Stored items:
* * * * *

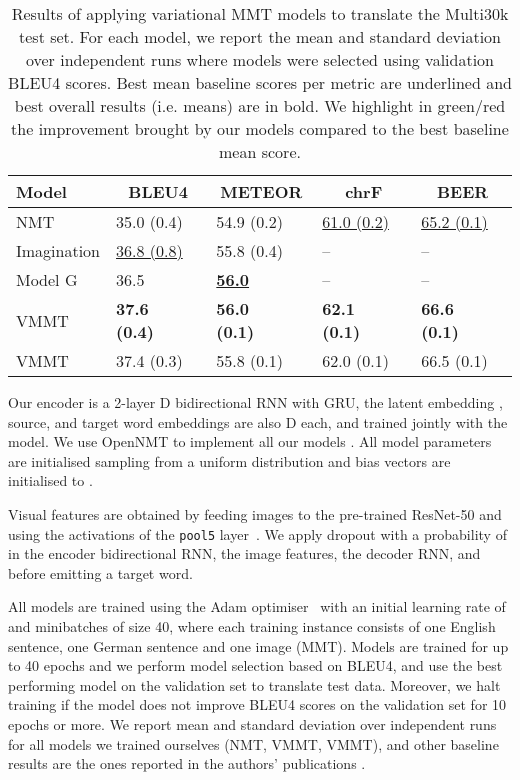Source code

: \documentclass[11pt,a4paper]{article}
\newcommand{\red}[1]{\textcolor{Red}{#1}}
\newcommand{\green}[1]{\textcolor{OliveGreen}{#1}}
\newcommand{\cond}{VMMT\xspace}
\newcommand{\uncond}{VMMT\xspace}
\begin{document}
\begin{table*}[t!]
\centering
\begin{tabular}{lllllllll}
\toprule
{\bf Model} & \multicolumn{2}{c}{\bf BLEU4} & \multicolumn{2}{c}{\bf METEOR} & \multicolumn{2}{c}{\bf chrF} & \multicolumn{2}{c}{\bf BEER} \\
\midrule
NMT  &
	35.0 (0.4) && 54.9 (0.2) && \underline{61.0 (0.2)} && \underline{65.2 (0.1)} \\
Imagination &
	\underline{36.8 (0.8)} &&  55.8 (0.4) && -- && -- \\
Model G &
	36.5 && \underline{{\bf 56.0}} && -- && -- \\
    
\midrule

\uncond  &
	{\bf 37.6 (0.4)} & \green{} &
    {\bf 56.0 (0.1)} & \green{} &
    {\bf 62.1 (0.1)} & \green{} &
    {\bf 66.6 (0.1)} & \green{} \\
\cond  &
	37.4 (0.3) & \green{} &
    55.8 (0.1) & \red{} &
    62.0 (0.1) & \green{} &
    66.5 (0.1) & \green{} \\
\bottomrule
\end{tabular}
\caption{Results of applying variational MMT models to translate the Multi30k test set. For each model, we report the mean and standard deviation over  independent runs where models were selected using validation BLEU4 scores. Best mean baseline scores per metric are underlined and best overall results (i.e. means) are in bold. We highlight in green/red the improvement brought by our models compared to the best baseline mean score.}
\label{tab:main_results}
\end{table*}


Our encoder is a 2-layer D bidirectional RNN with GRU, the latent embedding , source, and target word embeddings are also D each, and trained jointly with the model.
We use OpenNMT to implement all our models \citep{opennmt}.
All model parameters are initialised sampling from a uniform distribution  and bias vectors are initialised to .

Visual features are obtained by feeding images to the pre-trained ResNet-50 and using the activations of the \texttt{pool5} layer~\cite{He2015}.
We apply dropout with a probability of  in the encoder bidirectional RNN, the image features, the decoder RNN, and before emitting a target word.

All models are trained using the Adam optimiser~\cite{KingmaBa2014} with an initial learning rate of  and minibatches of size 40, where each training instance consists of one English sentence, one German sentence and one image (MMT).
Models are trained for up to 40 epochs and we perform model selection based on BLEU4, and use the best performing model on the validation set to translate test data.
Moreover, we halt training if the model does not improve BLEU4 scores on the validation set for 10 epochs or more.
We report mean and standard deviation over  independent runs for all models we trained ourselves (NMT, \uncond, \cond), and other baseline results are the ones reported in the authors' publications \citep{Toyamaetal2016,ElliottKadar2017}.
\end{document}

* * * * *

Go through the data and show each line that holds "tabular".

> _YOUR SOLUTION_:
\begin{tabular}{lllllllll}
\end{tabular}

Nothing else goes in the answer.